Are you happy? Before you answer this, consider how long you have, or have not, experienced what you consider to be happiness. Is happiness something you possess all the time because you know how to consistently seek things that make you happy? Or, does the majority of your happiness depend on brief and fleeting experiences that seem to occur at random?
And, what makes you happy, anyway? You don't really know? Now, how in the hell can you possibly expect to find happiness if you don't know what to look for? And, if you can identify what makes you happy, how can you make sure that happiness is part of your future?
Happiness is something you desire, but something you seldom consider in terms of rigid understandings. You might be surprised to learn about some recent research concerning happiness.
Daniel Gilbert, researcher and professor of psychology at Harvard University, compares trying to define happiness to defining a thing like insanity. "It's hard to say what it is, but I know it when I see it," he says."It simply means feeling good."
According to Gilbert, happiness is what tickles the sweet spot in the deep part of your brain. In other words, every happy person experiences the same feeling, but different things bring on that feeling.
Through his research, Gilbert concludes that happiness is never as good as you imagine it will be, and it never lasts as long as you think it will. But the same also holds true for unhappiness.
What Does Gilbert Say About Happiness?
Daniel Gilbert -- along with the psychologist Tim Wilson of the University of Virginia, the economist George Loewenstein of Carnegie-Mellon and the psychologist (and Nobel laureate in economics) Daniel Kahneman of Princeton -- has taken the lead in studying a specific type of emotional and behavioral prediction. In the past few years, these four men have begun to question the decision-making process that shapes our sense of well-being: how do we predict what will make us happy or unhappy -- and then how do we feel after the actual experience? (Jon Gertner, "The Futile Pursuit of Happiness," The New York Times, September 7 2003)
Daniel Gilbert reveals the following findings about happiness:
1. When you try to simulate future events that will make you happy — and to simulate your emotional reactions to those events — you make systematic errors.
2. The main error is that you vastly overestimate the hedonic consequences of any event. Neither positive nor negative events hit you as hard or for as long as you anticipate.Gilbert calls the gap between what you predict and what you ultimately experience the ''impact bias'' -- ''impact'' meaning the errors you make in estimating both the intensity and duration of your emotions and ''bias'' your tendency to err.
3. Mistakes of expectation can, and do, lead directly to mistakes in choosing what you think will give you pleasure. Gilbert calls this ''miswanting.''
4. Even when you find things that bring happiness, you do adapt to them, but you seem unable to predict how you will adapt. Thus, when you find the pleasure derived from a thing diminishing, you move on to the next thing or event and almost certainly make another error of prediction, and then another, ad infinitum.

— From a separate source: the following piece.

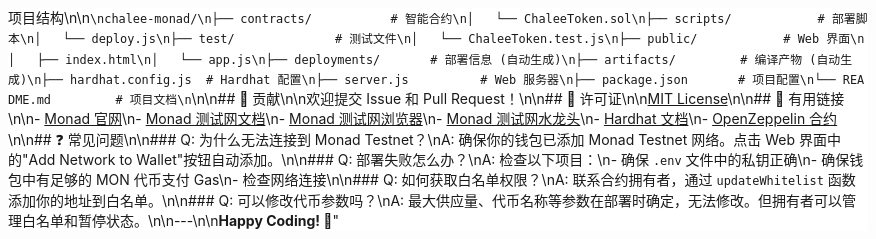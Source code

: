 项目结构\n\n```\nchalee-monad/\n├── contracts/           # 智能合约\n│   └── ChaleeToken.sol\n├── scripts/            # 部署脚本\n│   └── deploy.js\n├── test/              # 测试文件\n│   └── ChaleeToken.test.js\n├── public/            # Web 界面\n│   ├── index.html\n│   └── app.js\n├── deployments/       # 部署信息 (自动生成)\n├── artifacts/         # 编译产物 (自动生成)\n├── hardhat.config.js  # Hardhat 配置\n├── server.js          # Web 服务器\n├── package.json       # 项目配置\n└── README.md         # 项目文档\n```\n\n## 🤝 贡献\n\n欢迎提交 Issue 和 Pull Request！\n\n## 📄 许可证\n\n[MIT License](LICENSE)\n\n## 🔗 有用链接\n\n- [Monad 官网](https://monad.xyz)\n- [Monad 测试网文档](https://docs.monad.xyz)\n- [Monad 测试网浏览器](https://explorer-testnet.monad.xyz)\n- [Monad 测试网水龙头](https://faucet-testnet.monad.xyz)\n- [Hardhat 文档](https://hardhat.org/docs)\n- [OpenZeppelin 合约](https://docs.openzeppelin.com/contracts)\n\n## ❓ 常见问题\n\n### Q: 为什么无法连接到 Monad Testnet？\nA: 确保你的钱包已添加 Monad Testnet 网络。点击 Web 界面中的\"Add Network to Wallet\"按钮自动添加。\n\n### Q: 部署失败怎么办？\nA: 检查以下项目：\n- 确保 `.env` 文件中的私钥正确\n- 确保钱包中有足够的 MON 代币支付 Gas\n- 检查网络连接\n\n### Q: 如何获取白名单权限？\nA: 联系合约拥有者，通过 `updateWhitelist` 函数添加你的地址到白名单。\n\n### Q: 可以修改代币参数吗？\nA: 最大供应量、代币名称等参数在部署时确定，无法修改。但拥有者可以管理白名单和暂停状态。\n\n---\n\n**Happy Coding! 🎉**"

Holy Smokes, How Are You Supposed To Choose Something To Make You Happy?
It turns out that you should ask someone who already has experienced your dream of happiness. You should not hesitate to ask a complete stranger about their actual feelings. According to Dan Gilbert, the experience of that person is likely to help you make up your mind and predict your future reactions.
"If you want to know how much you will enjoy an experience, you are better off knowing how much someone else enjoyed it than knowing anything about the experience itself," says Gilbert. (Daniel T. Gilbert, Matthew A. Killingsworth, Rebecca N. Eyre, and Timothy N. Wilson. "The Surprising Power of Neighborly Advice." Science (20) March 2009)

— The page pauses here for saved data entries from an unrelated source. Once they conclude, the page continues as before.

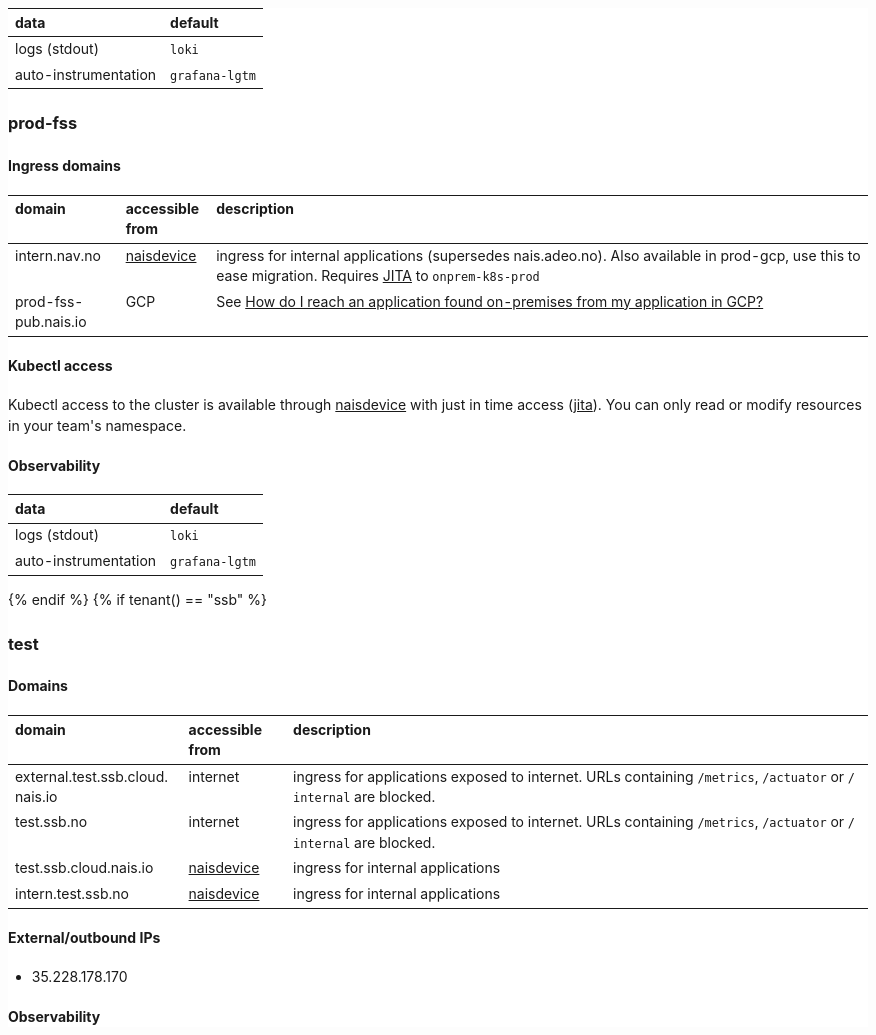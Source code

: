 | data                 | default        |
| :------------------- | :------------- |
| logs (stdout)        | `loki`         |
| auto-instrumentation | `grafana-lgtm` |

### prod-fss

#### Ingress domains

| domain               | accessible from | description                                                                                                                                                                |
| :------------------- | :-------------- | :------------------------------------------------------------------------------------------------------------------------------------------------------------------------- |
| intern.nav.no        | [naisdevice]    | ingress for internal applications (supersedes nais.adeo.no). Also available in prod-gcp, use this to ease migration. Requires [JITA][naisdevice-jita] to `onprem-k8s-prod` |
| prod-fss-pub.nais.io | GCP             | See [How do I reach an application found on-premises from my application in GCP?][on-prem]                                                                                 |

[on-prem]: ../explanations/migrating-to-gcp.md#how-do-i-reach-an-application-found-on-premises-from-my-application-in-gcp

#### Kubectl access

Kubectl access to the cluster is available through [naisdevice](../../operate/naisdevice/README.md) with just in time access ([jita](../../operate/naisdevice/explanations/jita.md)). You can only read or modify  resources in your team's namespace.

#### Observability

| data                 | default        |
| :------------------- | :------------- |
| logs (stdout)        | `loki`         |
| auto-instrumentation | `grafana-lgtm` |

{% endif %}
{% if tenant() == "ssb" %}
### test

#### Domains

| domain                          | accessible from          | description                                                                                                       |
| :------------------------------ | :----------------------- | :---------------------------------------------------------------------------------------------------------------- |
| external.test.ssb.cloud.nais.io | internet                 | ingress for applications exposed to internet. URLs containing `/metrics`, `/actuator` or `/internal` are blocked. |
| test.ssb.no                     | internet                 | ingress for applications exposed to internet. URLs containing `/metrics`, `/actuator` or `/internal` are blocked. |
| test.ssb.cloud.nais.io          | [naisdevice][naisdevice] | ingress for internal applications                                                                                 |
| intern.test.ssb.no              | [naisdevice][naisdevice] | ingress for internal applications                                                                                 |

#### External/outbound IPs

- 35.228.178.170

#### Observability


[naisdevice]: ../../operate/naisdevice/README.md
[naisdevice-jita]: ../../operate/naisdevice/explanations/jita.md
[expose-app]: ../../workloads/application/explanations/expose.md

Gilbert finds that people do not understand how useful another person's opinion can be because they wrongly believe that every human being is different from everyone else. However, in reality "an alien who knew all the likes and dislikes of a single human being would know a great deal about the species."
This process is known as surrogation, and it is nothing new. The 17th century writer François de La Rochefoucauld suggested that rather than mentally simulating a future event, people should consult those who have experienced it. "Before we set our hearts too much upon anything," he wrote, "let us first examine how happy those are who already possess it." La Rochefoucauld was essentially suggesting that forecasters should use other people as surrogates for themselves, and the advantages of his "surrogation strategy" are clear: Because surrogation does not rely on mental simulation, it is immune to the many errors that inaccurate simulations produce.
The Secrets To Your Happy Life?
Take heart. You may just find happiness. Gilbert recommends starting with the fact that happiness is not a permanent possession. Your happiness is a state that you move in and out of. "The fact that you're not always happy is not a problem," he says. "So don't look for a solution when there is no problem." (William J. Cromie, "Scientists Pursue Happiness," Harvard University Gazette, Harvard News Office, 2007)
Next, you should develop your own philosophy of happiness. You shouldn't accept the consumerism philosophy delivered in ads that push new cars, more fashionable clothes, or better restaurants. "Look at your own life, and ask what has brought you the most joy," Gilbert notes. "Most times the answer lies in people, in friends and family. It comes mainly from relationships, not from stuff."
Gilbert concludes, "Finally, in trying to determine what will make you happiest, look to others who have already made the decisions you face. Try to honestly figure out how happy they are."